Indigenous Protected Areas account for 44.6 per cent of Australia’s National Reserve System, making IPAs central to Australia’s nature protection and meeting our international obligations.
Indigenous Protected Areas cover more than 67 million hectares and there are more on the way. That’s an area more than ten times the size of Tasmania: more than 8 per cent of the Australian continent is being cared for by Aboriginal and Torres Strait Islander communities through an Indigenous Protected Area.
Around 25 per cent of the Australian continent is owned or held by traditional owners, and more and more traditional owner groups are seeking to protect their country through an IPA. That’s why it’s so essential we grow and secure Indigenous Protected Area funding to meet the scale of environmental need and demand from Aboriginal and Torres Strait Islander communities.
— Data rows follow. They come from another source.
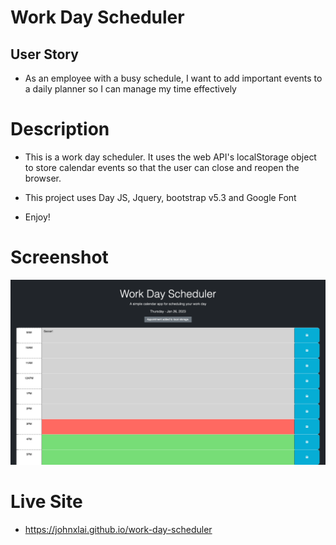# Work Day Scheduler


## User Story
* As an employee with a busy schedule, I want to add important events to a daily planner so I can manage my time effectively



# Description
* This is a work day scheduler.  It uses the web API's localStorage object to store calendar events so that the user can close and reopen the browser.

* This project uses Day JS, Jquery, bootstrap v5.3 and Google Font
* Enjoy!


# Screenshot
![Final Website](assets/img/work-day-scheduler.png)

# Live Site
* https://johnxlai.github.io/work-day-scheduler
4. The frontline of nature protection
Destructive wildfires, feral animals and invasive weeds – all exacerbated by climate change – are three of Australia’s most threatening environmental challenges across our protected areas. One essential fact in combatting these threats is this: we can’t just lock up this land and walk away. We need people on the ground tackling fires, ferals and weeds day in day out, year in year out.
Indigenous Protected Areas are a plan of management over land and sea country, they outline a strategy for addressing environmental threats and keeping country healthy. Work on IPAs typically includes stopping the spread of invasive weeds, controlling feral animals, undertaking burning regimes to avoid wildfires, working with researchers to monitor, rescue and promote threatened species, and more.
Indigenous-managed land is home to much of Australia’s most ecologically healthy land and sea country, and is the last-remaining habitat of many of Australia’s threatened species, like the iconic bilby and the elusive night parrot. That’s why, if we’re serious about protecting the wildlife and the landscapes that we’re so proud of as Australians, we need to grow the funding that supports Indigenous Protected Areas and their workforce, Indigenous rangers.
Indigenous rangers like Dhimurru Senior Ranger Daryl Lacey
undertake wildlife rescue, alongside other activities to protect and support threatened species
like feral animal control and scientific population monitoring. Credit Dhimurru Aboriginal Corporation.
5. Government support and partnerships
Indigenous Protected Areas are a partnership, led by traditional owners, with the Commonwealth Government to protect wildlife and conserve an area’s cultural resources, like sacred sites and rock art. This partnership has international significance because it puts into action the growing global recognition that environments held or managed by Indigenous peoples tend to be healthier. In 2017, the World Future Council recognised the Indigenous Protected Area program, alongside the Indigenous ranger program, with a Future Policy Award as two of the best policies in the world for combatting land degradation and desertification.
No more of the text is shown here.